Last week delivered a slew of labor market data ranging from Tuesday’s JOLTS to Wednesday’s ADP report to Friday’s jobs report. With the latest unemployment rate up to 3.8% (a sharp jump from July’s 3.5%), markets are left to balance the good news of less likely incremental rate hikes with the bad news that a cooling economy could present significant earnings headwinds. Additionally, given the rising level of credit card delinquencies seen by key retailers, the San Francisco Fed’s analysis that excess savings could run dry by the end of Q3 2023, and the upcoming resumption of student loan payments the consumer could find itself in a tough spot in the near future. 
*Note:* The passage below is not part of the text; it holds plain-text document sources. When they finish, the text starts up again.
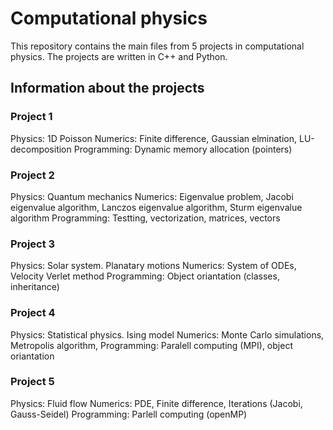 # Computational physics

This repository contains the main files from 5 projects in computational physics.
The projects are written in C++ and Python.

## Information about the projects

### Project 1
Physics: 1D Poisson
Numerics: Finite difference, Gaussian elmination, LU-decomposition
Programming: Dynamic memory allocation (pointers)

### Project 2
Physics: Quantum mechanics
Numerics: Eigenvalue problem, Jacobi eigenvalue algorithm, Lanczos eigenvalue algorithm, Sturm eigenvalue algorithm
Programming: Testting, vectorization, matrices, vectors

### Project 3
Physics: Solar system. Planatary motions
Numerics: System of ODEs, Velocity Verlet method
Programming: Object oriantation (classes, inheritance)

### Project 4
Physics: Statistical physics. Ising model
Numerics: Monte Carlo simulations, Metropolis algorithm, 
Programming: Paralell computing (MPI), object oriantation

### Project 5
Physics: Fluid flow
Numerics: PDE, Finite difference, Iterations (Jacobi, Gauss-Seidel)
Programming: Parlell computing (openMP)
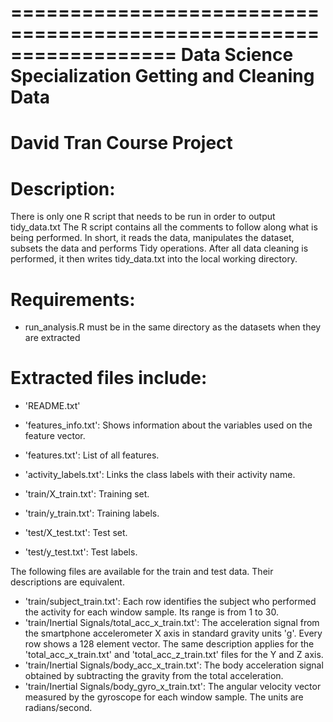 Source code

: ==================================================================
Data Science Specialization
Getting and Cleaning Data
==================================================================
David Tran
Course Project
==================================================================


Description:
======================================

There is only one R script that needs to be run in order to output tidy_data.txt
The R script contains all the comments to follow along what is being performed.
In short, it reads the data, manipulates the dataset, subsets the data and performs Tidy operations.
After all data cleaning is performed, it then writes tidy_data.txt into the local working directory.


Requirements:
======================================

- run_analysis.R must be in the same directory as the datasets when they are extracted

Extracted files include:
=========================================

- 'README.txt'

- 'features_info.txt': Shows information about the variables used on the feature vector.
- 'features.txt': List of all features.
- 'activity_labels.txt': Links the class labels with their activity name.
- 'train/X_train.txt': Training set.
- 'train/y_train.txt': Training labels.
- 'test/X_test.txt': Test set.
- 'test/y_test.txt': Test labels.

The following files are available for the train and test data. Their descriptions are equivalent. 

- 'train/subject_train.txt': Each row identifies the subject who performed the activity for each window sample. Its range is from 1 to 30. 
- 'train/Inertial Signals/total_acc_x_train.txt': The acceleration signal from the smartphone accelerometer X axis in standard gravity units 'g'. Every row shows a 128 element vector. The same description applies for the 'total_acc_x_train.txt' and 'total_acc_z_train.txt' files for the Y and Z axis. 
- 'train/Inertial Signals/body_acc_x_train.txt': The body acceleration signal obtained by subtracting the gravity from the total acceleration. 
- 'train/Inertial Signals/body_gyro_x_train.txt': The angular velocity vector measured by the gyroscope for each window sample. The units are radians/second.  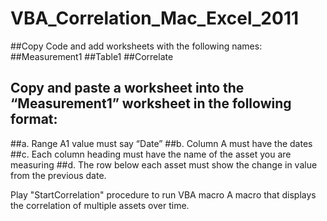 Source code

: # VBA_Correlation_Mac_Excel_2011
##Copy Code and add worksheets with the following names:
##Measurement1
##Table1
##Correlate

## Copy and paste a worksheet into the “Measurement1” worksheet in the following format:
##a.	Range A1 value must say “Date”
##b.	Column A must have the dates
##c.	Each column heading must have the name of the asset you are measuring
##d.	The row below each asset must show the change in value from the previous date.

Play "StartCorrelation" procedure to run VBA macro
A macro that displays the correlation of multiple assets over time.
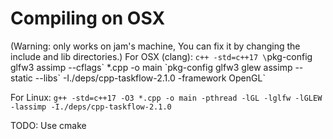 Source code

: # Compiling on OSX
(Warning: only works on jam's machine, You can fix it by changing the include and lib directories.)
For OSX (clang):
`c++ -std=c++17 \`pkg-config glfw3 assimp --cflags\` *.cpp -o main \`pkg-config glfw3 glew assimp --static --libs\` -I./deps/cpp-taskflow-2.1.0  -framework OpenGL`

For Linux:
`g++ -std=c++17 -O3 *.cpp -o main -pthread -lGL -lglfw -lGLEW -lassimp -I./deps/cpp-taskflow-2.1.0`

TODO: Use cmake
Fed Takes on Large Loses Amid Rising Interest Rates

For much of the past, the US Federal Reserve was on the winning side when it came to making money. With near-zero interest rates, the Fed was able to make tens of billions- even over a hundred billion dollars- in income from regional banks. However, with interest rates at over 5%, the Fed is now required to pay out significantly more on borrowed funds from Money Market Funds and financial institutions than it did in the past. At the same time, their portfolio is structured with low-yielding MBS and US treasury products, which creates a large deficit. In essence, the gains made by money market investors stem from the losses of the US Fed and American taxpayers.

US Stocks drive higher

U.S. stocks continue to rise as shares from technologies, industrials, and financials increase. On Tuesday, the S&P 500 had its most significant three-day gain since March, which reduced its decline this month to 2%. Technology stocks have been moving upward this past year but consumer confidence has tumbled and employers have reported fewer jobs open this month. Industries like utilities and energy have been on the decline this past year and investors say they believe that the market is due for a comeback. Only time will tell whether these stocks are able to bounce back from losses this past year.